Everything in the data below is left aside except the lines from the one containing "https://www.w3.org/TR/social-web-protocols/#bib-Micropub" through the one containing "- stories aangemaakt in mijn database."; repeat those exactly.

▸ **SUPPLIED ENTRIES**:
|---|
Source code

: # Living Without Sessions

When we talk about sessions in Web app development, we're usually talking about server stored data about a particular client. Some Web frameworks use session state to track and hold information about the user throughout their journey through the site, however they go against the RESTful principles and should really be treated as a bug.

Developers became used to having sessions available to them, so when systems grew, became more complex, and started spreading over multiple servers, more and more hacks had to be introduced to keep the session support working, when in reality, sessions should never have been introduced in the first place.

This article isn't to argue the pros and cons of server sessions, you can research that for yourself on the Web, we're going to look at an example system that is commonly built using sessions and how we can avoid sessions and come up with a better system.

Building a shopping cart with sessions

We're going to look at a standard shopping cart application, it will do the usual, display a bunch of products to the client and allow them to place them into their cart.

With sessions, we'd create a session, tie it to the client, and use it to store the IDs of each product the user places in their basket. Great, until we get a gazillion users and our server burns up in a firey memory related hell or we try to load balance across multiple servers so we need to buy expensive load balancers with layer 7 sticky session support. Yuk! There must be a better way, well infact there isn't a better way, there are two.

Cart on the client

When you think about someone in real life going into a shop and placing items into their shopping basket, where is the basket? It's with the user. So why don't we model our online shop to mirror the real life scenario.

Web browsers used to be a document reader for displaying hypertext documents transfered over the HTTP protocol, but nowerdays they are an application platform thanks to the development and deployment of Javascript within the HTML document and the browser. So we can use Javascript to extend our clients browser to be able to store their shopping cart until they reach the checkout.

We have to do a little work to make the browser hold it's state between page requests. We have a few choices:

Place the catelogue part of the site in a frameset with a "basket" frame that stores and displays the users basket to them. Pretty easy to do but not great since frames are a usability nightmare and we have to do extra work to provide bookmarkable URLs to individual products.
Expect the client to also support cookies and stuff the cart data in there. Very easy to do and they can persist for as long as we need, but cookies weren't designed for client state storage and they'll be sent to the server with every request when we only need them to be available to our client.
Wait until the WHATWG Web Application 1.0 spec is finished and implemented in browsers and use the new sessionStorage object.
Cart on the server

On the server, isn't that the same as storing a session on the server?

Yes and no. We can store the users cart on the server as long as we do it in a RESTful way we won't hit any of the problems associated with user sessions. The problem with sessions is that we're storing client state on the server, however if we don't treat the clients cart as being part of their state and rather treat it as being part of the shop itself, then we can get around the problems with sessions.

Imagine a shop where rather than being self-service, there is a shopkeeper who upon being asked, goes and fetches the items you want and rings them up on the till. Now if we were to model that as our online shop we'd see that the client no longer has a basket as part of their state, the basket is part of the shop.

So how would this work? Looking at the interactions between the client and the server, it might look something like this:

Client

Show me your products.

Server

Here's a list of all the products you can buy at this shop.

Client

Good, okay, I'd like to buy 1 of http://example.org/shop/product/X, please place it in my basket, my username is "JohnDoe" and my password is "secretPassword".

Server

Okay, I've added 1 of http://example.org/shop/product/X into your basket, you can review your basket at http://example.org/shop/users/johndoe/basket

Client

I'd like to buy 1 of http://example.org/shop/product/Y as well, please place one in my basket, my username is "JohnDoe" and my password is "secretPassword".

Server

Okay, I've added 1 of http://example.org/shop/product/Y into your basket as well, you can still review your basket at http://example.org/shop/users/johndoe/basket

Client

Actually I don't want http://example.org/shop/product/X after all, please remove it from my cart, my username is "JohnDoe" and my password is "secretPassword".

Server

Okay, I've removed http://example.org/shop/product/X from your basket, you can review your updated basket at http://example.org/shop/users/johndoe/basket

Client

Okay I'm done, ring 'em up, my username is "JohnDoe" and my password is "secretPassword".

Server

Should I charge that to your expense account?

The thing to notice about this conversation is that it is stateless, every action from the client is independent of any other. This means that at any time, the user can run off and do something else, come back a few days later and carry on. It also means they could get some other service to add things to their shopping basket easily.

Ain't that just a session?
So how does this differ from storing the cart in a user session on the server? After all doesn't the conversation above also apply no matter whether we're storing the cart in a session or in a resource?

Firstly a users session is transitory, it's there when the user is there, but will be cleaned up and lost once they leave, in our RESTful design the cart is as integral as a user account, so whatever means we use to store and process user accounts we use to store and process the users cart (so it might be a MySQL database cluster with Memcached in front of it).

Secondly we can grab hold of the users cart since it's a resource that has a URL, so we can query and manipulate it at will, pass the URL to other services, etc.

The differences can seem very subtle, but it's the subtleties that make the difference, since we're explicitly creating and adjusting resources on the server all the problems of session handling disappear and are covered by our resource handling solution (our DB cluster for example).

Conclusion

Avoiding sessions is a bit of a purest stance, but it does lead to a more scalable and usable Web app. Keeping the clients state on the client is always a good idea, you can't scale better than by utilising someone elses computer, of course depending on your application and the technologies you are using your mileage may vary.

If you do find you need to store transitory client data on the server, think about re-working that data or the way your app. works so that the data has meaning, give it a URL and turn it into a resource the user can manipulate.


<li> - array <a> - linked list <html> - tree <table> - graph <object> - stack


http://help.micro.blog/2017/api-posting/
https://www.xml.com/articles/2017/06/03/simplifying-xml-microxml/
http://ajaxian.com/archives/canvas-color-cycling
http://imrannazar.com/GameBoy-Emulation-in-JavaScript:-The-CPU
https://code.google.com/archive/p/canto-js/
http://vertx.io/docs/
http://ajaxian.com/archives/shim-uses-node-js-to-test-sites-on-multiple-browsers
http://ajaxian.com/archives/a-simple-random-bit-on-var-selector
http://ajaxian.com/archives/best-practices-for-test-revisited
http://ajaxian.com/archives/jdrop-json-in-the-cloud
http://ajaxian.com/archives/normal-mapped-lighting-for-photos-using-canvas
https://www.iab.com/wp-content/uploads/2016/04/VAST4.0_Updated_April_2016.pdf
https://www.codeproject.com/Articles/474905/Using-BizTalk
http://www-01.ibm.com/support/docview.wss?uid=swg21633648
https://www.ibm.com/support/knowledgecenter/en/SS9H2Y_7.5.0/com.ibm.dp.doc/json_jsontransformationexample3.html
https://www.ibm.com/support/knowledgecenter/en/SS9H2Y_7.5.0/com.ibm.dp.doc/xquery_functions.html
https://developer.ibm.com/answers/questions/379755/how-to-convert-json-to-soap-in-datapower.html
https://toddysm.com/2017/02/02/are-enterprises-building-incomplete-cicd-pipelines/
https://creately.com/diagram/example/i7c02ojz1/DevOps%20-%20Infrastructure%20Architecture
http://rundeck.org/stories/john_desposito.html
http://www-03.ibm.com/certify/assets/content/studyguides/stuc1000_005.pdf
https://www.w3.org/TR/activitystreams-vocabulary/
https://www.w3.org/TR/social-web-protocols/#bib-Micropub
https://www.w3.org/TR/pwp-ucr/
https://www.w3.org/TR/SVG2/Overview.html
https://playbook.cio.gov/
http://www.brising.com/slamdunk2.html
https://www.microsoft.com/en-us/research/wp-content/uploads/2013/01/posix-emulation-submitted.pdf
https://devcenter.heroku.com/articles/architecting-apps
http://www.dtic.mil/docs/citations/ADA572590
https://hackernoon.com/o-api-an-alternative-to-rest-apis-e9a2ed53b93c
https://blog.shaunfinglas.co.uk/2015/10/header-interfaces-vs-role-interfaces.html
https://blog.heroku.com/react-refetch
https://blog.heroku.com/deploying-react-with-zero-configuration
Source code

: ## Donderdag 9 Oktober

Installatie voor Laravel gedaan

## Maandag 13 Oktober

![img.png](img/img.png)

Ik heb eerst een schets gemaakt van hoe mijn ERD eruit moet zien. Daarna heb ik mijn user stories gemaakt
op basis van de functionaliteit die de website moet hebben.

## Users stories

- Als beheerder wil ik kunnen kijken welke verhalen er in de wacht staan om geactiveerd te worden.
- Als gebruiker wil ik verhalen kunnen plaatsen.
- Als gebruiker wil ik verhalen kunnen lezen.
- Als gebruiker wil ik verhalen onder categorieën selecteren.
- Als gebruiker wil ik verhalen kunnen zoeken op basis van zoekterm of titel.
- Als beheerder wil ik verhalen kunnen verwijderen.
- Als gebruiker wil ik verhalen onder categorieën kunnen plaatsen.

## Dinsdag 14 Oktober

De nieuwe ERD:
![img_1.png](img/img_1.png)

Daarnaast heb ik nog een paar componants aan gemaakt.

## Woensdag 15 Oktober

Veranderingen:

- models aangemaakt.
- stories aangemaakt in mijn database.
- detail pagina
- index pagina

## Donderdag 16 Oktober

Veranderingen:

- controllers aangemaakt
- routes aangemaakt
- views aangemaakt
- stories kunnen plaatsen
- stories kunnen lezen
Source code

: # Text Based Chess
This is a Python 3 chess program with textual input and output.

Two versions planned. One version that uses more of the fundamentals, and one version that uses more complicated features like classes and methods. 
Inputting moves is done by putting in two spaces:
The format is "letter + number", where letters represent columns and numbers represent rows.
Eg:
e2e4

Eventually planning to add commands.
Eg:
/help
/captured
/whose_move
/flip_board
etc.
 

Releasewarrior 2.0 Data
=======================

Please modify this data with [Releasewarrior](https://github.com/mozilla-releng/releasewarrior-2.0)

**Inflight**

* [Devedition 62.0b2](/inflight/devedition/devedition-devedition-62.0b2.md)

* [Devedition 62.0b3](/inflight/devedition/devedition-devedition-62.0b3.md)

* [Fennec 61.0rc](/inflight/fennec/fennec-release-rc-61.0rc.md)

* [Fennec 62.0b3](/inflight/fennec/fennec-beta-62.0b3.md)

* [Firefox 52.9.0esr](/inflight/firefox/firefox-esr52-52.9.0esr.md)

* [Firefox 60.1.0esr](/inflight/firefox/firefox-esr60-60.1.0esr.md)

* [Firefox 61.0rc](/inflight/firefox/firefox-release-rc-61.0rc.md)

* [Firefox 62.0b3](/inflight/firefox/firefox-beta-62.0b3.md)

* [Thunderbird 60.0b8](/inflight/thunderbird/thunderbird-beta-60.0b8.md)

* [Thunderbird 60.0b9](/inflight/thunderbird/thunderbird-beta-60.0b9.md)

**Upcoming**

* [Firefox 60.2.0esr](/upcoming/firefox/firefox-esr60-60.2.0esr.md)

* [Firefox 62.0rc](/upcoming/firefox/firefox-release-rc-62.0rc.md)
|---|
▸ **RESULT**:
https://www.w3.org/TR/social-web-protocols/#bib-Micropub
https://www.w3.org/TR/pwp-ucr/
https://www.w3.org/TR/SVG2/Overview.html
https://playbook.cio.gov/
http://www.brising.com/slamdunk2.html
https://www.microsoft.com/en-us/research/wp-content/uploads/2013/01/posix-emulation-submitted.pdf
https://devcenter.heroku.com/articles/architecting-apps
http://www.dtic.mil/docs/citations/ADA572590
https://hackernoon.com/o-api-an-alternative-to-rest-apis-e9a2ed53b93c
https://blog.shaunfinglas.co.uk/2015/10/header-interfaces-vs-role-interfaces.html
https://blog.heroku.com/react-refetch
https://blog.heroku.com/deploying-react-with-zero-configuration
Source code

: ## Donderdag 9 Oktober

Installatie voor Laravel gedaan

## Maandag 13 Oktober

![img.png](img/img.png)

Ik heb eerst een schets gemaakt van hoe mijn ERD eruit moet zien. Daarna heb ik mijn user stories gemaakt
op basis van de functionaliteit die de website moet hebben.

## Users stories

- Als beheerder wil ik kunnen kijken welke verhalen er in de wacht staan om geactiveerd te worden.
- Als gebruiker wil ik verhalen kunnen plaatsen.
- Als gebruiker wil ik verhalen kunnen lezen.
- Als gebruiker wil ik verhalen onder categorieën selecteren.
- Als gebruiker wil ik verhalen kunnen zoeken op basis van zoekterm of titel.
- Als beheerder wil ik verhalen kunnen verwijderen.
- Als gebruiker wil ik verhalen onder categorieën kunnen plaatsen.

## Dinsdag 14 Oktober

De nieuwe ERD:
![img_1.png](img/img_1.png)

Daarnaast heb ik nog een paar componants aan gemaakt.

## Woensdag 15 Oktober

Veranderingen:

- models aangemaakt.
- stories aangemaakt in mijn database.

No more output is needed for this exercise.